> Problem statement
Set down exactly the lines of the listing below, please, beginning with the first and ending with the line that holds "2. Implement feature".

★ ★ ★ ★ ★

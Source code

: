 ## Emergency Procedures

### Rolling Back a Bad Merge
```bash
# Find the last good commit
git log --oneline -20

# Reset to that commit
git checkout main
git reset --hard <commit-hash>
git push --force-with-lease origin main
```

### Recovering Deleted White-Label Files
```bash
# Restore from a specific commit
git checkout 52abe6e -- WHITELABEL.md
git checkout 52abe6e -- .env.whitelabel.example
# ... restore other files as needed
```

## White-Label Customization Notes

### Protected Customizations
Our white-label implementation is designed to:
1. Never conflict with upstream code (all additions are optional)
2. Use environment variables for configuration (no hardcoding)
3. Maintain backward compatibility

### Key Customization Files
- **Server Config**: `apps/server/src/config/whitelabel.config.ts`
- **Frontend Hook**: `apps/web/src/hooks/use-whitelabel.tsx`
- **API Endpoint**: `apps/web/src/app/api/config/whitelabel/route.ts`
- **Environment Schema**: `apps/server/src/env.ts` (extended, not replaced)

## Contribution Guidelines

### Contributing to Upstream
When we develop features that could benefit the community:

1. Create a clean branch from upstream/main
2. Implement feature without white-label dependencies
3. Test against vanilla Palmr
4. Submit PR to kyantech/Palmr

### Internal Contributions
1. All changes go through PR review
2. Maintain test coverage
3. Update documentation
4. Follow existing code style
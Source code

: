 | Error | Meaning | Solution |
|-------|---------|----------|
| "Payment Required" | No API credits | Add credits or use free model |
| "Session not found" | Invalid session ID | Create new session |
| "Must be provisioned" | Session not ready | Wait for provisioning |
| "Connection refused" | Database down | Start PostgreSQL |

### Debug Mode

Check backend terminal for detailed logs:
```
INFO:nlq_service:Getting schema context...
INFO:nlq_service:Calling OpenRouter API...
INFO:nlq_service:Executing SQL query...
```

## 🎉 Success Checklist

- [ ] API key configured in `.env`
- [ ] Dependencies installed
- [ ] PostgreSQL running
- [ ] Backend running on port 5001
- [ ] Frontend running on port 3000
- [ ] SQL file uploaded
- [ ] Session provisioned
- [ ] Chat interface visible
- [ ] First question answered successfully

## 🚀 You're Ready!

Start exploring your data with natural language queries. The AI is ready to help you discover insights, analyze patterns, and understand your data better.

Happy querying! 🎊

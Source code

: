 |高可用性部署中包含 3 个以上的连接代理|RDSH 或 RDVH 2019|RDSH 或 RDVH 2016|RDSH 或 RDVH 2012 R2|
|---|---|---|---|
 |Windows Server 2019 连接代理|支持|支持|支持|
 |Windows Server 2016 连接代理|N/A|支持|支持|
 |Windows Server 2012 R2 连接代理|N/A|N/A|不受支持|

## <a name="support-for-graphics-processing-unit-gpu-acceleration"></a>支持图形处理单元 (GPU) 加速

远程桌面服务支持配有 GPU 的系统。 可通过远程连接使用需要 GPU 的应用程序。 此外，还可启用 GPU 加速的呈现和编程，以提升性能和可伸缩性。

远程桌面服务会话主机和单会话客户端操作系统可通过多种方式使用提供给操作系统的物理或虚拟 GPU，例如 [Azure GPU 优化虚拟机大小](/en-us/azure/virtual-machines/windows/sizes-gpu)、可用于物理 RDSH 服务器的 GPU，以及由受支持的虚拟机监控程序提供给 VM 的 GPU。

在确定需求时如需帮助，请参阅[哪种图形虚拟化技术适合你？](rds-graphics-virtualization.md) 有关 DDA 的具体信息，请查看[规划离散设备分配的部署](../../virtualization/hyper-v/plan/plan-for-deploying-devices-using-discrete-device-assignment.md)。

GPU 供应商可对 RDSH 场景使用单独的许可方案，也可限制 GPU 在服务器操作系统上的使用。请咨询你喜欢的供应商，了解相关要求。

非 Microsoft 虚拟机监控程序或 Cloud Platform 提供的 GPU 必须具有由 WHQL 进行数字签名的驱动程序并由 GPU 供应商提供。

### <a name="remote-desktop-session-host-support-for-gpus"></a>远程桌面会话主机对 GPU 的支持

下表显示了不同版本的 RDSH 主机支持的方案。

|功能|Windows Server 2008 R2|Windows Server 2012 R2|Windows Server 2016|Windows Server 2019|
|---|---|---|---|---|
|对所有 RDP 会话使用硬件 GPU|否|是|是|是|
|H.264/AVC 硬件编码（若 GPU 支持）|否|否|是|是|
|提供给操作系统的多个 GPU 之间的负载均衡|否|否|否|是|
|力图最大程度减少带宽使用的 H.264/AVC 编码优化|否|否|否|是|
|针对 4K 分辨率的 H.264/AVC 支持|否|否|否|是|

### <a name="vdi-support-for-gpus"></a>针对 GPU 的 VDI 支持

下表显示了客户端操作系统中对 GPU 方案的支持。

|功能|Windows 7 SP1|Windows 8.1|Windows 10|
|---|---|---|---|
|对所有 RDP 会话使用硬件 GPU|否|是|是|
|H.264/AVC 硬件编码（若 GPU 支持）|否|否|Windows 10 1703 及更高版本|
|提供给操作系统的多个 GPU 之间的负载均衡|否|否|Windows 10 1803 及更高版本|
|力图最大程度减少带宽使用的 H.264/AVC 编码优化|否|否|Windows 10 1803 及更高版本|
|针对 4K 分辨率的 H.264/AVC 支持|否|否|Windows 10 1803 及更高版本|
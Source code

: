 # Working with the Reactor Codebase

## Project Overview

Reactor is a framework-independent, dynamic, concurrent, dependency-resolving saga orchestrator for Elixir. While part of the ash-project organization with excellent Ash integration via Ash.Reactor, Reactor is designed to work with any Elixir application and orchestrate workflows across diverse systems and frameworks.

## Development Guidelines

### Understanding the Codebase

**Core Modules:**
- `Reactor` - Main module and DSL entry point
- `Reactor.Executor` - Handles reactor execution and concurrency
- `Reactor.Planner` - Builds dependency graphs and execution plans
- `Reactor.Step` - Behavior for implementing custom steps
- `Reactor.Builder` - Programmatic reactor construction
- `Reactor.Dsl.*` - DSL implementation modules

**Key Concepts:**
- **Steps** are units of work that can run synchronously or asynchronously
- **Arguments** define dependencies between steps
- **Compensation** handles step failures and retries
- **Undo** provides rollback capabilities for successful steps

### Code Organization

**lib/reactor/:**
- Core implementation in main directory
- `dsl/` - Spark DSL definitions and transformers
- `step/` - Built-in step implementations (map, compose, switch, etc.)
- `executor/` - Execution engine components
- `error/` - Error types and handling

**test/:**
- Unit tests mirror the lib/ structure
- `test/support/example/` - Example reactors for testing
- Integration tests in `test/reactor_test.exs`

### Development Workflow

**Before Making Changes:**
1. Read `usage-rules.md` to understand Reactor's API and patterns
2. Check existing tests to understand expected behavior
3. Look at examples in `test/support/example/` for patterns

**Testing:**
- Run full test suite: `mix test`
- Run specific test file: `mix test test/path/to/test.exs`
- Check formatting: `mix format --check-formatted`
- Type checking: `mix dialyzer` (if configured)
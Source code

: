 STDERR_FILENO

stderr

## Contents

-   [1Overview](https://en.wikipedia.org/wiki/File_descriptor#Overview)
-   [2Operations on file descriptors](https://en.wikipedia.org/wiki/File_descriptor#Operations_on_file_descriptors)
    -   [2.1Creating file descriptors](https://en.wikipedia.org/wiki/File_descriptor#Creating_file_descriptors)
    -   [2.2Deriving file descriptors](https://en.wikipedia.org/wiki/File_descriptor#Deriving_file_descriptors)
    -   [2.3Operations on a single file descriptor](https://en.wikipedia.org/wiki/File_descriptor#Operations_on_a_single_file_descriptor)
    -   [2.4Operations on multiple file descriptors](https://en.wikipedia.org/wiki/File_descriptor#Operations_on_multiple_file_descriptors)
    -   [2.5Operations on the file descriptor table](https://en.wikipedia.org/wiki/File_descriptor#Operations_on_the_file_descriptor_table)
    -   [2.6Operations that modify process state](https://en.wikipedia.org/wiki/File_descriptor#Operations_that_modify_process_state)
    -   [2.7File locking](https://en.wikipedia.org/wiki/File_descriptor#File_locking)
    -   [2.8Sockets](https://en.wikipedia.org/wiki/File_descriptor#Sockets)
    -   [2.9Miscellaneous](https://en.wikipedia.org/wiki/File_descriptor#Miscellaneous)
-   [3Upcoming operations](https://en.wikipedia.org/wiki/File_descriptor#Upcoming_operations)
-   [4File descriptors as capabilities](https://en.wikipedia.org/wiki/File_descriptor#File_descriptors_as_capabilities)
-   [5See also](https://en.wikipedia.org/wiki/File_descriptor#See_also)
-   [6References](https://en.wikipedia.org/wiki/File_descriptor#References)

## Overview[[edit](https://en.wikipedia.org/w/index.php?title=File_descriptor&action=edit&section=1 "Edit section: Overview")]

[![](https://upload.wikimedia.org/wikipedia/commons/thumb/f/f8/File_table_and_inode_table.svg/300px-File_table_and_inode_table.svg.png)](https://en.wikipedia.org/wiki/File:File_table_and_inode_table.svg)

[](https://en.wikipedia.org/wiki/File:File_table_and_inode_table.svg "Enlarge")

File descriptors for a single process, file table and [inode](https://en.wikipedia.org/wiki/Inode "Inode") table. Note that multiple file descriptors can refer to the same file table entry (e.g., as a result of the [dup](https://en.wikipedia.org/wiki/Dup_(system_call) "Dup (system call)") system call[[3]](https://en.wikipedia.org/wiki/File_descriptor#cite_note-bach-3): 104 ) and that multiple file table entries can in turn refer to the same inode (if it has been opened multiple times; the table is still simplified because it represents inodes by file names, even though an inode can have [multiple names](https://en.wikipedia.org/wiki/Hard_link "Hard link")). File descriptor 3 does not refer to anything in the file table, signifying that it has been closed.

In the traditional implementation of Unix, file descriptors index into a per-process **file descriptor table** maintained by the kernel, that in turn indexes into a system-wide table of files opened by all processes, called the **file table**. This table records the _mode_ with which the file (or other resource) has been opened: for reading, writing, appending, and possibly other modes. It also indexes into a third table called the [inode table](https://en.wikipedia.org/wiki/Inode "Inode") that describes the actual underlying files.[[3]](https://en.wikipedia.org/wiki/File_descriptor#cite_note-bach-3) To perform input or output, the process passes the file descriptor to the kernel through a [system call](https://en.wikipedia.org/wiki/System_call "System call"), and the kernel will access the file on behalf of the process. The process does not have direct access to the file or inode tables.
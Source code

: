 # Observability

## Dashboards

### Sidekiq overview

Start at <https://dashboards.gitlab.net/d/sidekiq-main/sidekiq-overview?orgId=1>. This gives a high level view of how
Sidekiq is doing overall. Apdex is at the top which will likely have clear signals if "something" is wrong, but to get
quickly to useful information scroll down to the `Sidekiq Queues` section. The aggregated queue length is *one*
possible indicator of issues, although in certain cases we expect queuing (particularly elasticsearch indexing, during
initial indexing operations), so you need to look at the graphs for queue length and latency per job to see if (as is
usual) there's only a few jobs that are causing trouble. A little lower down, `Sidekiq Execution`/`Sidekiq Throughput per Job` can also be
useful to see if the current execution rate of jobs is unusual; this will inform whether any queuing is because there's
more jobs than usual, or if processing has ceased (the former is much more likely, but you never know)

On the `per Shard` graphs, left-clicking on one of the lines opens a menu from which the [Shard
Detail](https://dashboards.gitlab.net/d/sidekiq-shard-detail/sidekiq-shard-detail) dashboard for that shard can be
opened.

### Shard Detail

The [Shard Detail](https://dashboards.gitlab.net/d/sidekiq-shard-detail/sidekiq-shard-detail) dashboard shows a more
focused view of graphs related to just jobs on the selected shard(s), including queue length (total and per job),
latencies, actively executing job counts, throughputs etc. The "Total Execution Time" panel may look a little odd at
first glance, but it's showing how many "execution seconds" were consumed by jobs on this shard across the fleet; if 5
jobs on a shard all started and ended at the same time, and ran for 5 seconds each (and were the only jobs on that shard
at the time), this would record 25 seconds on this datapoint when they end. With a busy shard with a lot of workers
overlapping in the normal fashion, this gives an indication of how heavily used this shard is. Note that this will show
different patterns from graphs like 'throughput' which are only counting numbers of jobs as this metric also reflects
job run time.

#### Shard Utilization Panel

★ ★ ★ ★ ★

> Solution to this task
Source code

: ## Emergency Procedures

### Rolling Back a Bad Merge
```bash
# Find the last good commit
git log --oneline -20

# Reset to that commit
git checkout main
git reset --hard <commit-hash>
git push --force-with-lease origin main
```

### Recovering Deleted White-Label Files
```bash
# Restore from a specific commit
git checkout 52abe6e -- WHITELABEL.md
git checkout 52abe6e -- .env.whitelabel.example
# ... restore other files as needed
```

## White-Label Customization Notes

### Protected Customizations
Our white-label implementation is designed to:
1. Never conflict with upstream code (all additions are optional)
2. Use environment variables for configuration (no hardcoding)
3. Maintain backward compatibility

### Key Customization Files
- **Server Config**: `apps/server/src/config/whitelabel.config.ts`
- **Frontend Hook**: `apps/web/src/hooks/use-whitelabel.tsx`
- **API Endpoint**: `apps/web/src/app/api/config/whitelabel/route.ts`
- **Environment Schema**: `apps/server/src/env.ts` (extended, not replaced)

## Contribution Guidelines

### Contributing to Upstream
When we develop features that could benefit the community:

1. Create a clean branch from upstream/main
2. Implement feature without white-label dependencies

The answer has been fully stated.